Assigned task. Only these lines of the data below are wanted: the one with "Another thing of", the one with "The UNet architecture", and any lines between them, each repeated exactly.

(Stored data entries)
=====

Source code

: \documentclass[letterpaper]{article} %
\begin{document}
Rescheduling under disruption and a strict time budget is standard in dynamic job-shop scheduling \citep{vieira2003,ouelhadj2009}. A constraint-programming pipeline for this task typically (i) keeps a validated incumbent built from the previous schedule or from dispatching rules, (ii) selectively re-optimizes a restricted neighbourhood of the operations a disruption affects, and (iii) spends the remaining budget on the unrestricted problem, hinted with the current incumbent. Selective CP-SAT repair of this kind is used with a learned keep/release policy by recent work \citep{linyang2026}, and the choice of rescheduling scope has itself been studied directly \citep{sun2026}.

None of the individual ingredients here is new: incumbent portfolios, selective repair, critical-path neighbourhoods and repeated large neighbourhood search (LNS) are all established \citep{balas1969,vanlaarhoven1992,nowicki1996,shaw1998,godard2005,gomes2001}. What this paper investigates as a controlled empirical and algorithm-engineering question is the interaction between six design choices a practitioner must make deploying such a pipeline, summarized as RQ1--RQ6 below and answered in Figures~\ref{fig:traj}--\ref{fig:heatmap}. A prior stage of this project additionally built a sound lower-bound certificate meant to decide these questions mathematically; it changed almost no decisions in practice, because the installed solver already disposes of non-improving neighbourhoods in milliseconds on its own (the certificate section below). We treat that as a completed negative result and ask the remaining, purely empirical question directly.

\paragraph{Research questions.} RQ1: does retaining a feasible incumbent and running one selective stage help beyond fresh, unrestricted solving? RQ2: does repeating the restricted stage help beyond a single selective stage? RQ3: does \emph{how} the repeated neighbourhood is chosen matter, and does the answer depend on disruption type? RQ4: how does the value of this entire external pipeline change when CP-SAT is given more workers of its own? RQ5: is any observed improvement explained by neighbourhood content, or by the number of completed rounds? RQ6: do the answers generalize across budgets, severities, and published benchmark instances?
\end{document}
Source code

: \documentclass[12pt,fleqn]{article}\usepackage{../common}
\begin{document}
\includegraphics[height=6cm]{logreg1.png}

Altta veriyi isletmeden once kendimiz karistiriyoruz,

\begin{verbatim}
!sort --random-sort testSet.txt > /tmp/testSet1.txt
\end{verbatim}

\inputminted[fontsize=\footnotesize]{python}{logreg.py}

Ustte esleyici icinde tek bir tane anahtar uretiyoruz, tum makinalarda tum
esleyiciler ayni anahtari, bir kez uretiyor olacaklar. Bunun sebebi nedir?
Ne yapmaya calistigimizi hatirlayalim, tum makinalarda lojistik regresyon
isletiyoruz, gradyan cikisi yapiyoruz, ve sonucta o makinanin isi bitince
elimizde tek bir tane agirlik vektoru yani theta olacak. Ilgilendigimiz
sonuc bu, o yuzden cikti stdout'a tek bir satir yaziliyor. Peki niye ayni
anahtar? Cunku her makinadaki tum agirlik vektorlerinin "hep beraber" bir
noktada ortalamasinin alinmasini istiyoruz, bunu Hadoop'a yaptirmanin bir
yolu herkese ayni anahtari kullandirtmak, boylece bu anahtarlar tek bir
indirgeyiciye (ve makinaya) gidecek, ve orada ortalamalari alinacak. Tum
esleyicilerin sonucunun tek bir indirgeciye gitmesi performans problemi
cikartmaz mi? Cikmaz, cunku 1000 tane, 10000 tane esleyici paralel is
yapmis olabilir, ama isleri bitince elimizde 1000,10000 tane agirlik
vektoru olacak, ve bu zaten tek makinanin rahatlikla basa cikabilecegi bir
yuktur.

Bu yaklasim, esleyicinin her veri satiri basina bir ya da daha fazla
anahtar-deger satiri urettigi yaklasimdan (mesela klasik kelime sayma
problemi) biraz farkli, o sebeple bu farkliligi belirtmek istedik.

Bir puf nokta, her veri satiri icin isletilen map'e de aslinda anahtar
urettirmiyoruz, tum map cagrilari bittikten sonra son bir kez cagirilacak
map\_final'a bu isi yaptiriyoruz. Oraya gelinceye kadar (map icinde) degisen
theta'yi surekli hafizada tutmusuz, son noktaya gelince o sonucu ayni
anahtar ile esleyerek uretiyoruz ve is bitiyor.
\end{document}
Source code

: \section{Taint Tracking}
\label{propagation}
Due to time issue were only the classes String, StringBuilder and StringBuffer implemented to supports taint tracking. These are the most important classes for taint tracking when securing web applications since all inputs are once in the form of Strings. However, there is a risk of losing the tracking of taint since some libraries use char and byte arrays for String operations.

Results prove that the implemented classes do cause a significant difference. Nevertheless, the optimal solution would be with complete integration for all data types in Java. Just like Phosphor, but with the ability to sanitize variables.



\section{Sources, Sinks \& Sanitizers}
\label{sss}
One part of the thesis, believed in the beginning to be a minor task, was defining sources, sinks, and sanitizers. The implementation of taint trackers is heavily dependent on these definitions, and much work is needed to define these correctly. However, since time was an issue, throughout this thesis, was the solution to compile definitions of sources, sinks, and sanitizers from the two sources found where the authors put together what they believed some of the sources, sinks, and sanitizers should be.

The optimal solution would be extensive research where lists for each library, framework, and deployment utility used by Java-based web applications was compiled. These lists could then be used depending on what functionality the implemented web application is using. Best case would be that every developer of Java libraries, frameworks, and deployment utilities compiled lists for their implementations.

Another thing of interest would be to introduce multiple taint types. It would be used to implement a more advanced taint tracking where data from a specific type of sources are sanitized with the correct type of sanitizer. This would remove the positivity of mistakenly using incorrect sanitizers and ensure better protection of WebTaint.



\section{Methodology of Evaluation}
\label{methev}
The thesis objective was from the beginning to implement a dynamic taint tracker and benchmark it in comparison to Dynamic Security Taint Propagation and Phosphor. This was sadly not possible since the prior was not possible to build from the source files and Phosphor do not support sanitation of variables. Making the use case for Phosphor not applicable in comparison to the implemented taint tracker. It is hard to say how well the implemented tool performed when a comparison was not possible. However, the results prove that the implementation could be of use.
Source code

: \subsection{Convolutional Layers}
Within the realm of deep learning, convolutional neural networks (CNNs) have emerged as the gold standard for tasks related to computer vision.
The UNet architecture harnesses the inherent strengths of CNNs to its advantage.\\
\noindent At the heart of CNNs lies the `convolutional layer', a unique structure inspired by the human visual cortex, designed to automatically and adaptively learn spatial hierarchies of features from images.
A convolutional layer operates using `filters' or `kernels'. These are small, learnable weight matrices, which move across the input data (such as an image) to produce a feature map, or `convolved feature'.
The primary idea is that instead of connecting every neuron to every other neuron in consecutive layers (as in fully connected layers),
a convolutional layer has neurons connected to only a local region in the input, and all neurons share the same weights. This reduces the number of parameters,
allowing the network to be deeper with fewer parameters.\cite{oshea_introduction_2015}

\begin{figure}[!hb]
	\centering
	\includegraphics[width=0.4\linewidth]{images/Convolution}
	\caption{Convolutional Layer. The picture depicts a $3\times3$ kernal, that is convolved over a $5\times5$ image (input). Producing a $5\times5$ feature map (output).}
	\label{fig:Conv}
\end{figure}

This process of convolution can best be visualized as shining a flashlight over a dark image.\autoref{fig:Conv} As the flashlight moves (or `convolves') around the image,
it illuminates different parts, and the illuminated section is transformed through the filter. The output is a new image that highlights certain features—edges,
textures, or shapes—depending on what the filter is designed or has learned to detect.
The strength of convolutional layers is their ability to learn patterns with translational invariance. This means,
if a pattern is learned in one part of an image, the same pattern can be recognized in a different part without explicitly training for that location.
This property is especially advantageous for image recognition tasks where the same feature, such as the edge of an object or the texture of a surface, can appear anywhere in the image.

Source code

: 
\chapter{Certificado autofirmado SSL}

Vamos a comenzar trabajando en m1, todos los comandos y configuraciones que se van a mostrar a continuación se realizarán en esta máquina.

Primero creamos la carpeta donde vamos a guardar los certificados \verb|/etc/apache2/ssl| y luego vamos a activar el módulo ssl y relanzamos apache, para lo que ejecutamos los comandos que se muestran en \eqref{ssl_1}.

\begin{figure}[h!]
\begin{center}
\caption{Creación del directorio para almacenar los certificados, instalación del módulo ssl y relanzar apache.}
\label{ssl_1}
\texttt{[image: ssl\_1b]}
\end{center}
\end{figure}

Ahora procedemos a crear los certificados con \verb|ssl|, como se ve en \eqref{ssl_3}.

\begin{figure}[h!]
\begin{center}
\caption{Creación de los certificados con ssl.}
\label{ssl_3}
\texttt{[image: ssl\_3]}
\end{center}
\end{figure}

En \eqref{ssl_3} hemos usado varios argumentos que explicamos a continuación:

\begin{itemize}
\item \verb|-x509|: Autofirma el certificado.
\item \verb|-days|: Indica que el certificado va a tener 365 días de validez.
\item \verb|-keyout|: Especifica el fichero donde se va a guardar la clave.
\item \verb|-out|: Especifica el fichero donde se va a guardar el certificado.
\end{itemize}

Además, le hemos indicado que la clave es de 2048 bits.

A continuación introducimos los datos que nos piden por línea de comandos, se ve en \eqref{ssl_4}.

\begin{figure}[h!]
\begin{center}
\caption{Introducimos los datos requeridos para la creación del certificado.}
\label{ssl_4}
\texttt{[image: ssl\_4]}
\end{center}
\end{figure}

=====

Response.
Another thing of interest would be to introduce multiple taint types. It would be used to implement a more advanced taint tracking where data from a specific type of sources are sanitized with the correct type of sanitizer. This would remove the positivity of mistakenly using incorrect sanitizers and ensure better protection of WebTaint.



\section{Methodology of Evaluation}
\label{methev}
The thesis objective was from the beginning to implement a dynamic taint tracker and benchmark it in comparison to Dynamic Security Taint Propagation and Phosphor. This was sadly not possible since the prior was not possible to build from the source files and Phosphor do not support sanitation of variables. Making the use case for Phosphor not applicable in comparison to the implemented taint tracker. It is hard to say how well the implemented tool performed when a comparison was not possible. However, the results prove that the implementation could be of use.
Source code

: \subsection{Convolutional Layers}
Within the realm of deep learning, convolutional neural networks (CNNs) have emerged as the gold standard for tasks related to computer vision.
The UNet architecture harnesses the inherent strengths of CNNs to its advantage.\\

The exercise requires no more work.